# Air Force Pilot



## Ranger12 (9 Dec 2004)

Hello any pilots on here who has msn or a phone and i can talk to about a career? Thanks alot


----------



## Bograt (9 Dec 2004)

Ranger,

I am sure you understand that people are sensitive about sharing their numbers online. I would suggest you ask here and I am sure someone will answer. You may want to also search this site regarding this MOC. 

Cheers,

Boggy


----------



## Ranger12 (9 Dec 2004)

ya i know i thought of that after i did the post. i just want to know what it takes to become a Fighter pilot or a Choper pilot.. if i have a C+ in school now is that good enough to get me a Pilot spot? Plus to get that fighter spot do i have to be the top student in my class in Flight school and stuff? Thanks


----------



## Inch (9 Dec 2004)

Pilots are officers so that means you'll need a university degree. So your marks need to be good enough to get into university. Strong math and physics skills are essential but any degree will do.
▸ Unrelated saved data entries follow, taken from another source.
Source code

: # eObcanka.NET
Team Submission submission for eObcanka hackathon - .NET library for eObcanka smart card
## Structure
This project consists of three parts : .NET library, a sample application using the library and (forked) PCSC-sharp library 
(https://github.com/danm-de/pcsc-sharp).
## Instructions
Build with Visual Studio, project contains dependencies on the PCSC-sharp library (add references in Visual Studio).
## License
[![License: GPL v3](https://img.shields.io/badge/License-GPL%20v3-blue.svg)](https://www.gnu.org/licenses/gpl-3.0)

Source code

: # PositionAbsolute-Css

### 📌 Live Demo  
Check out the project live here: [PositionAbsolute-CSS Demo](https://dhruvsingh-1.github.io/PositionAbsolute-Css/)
Half of the cockpits in the CF are helos so it's not all that hard to get a helo slot. As for the jet spots, it's just timing when you go through Moose Jaw, sometimes there's 3 jet spots per course, sometimes there's only 1. The top student on Basic flight training in Moose Jaw will get their choice, after that, it's a mystery how they pick the slots. I have no idea how they do it, I think they do try to give you your second choice if you don't get your first, but it's not a guarantee. They'll send you where they need you.

Cheers


----------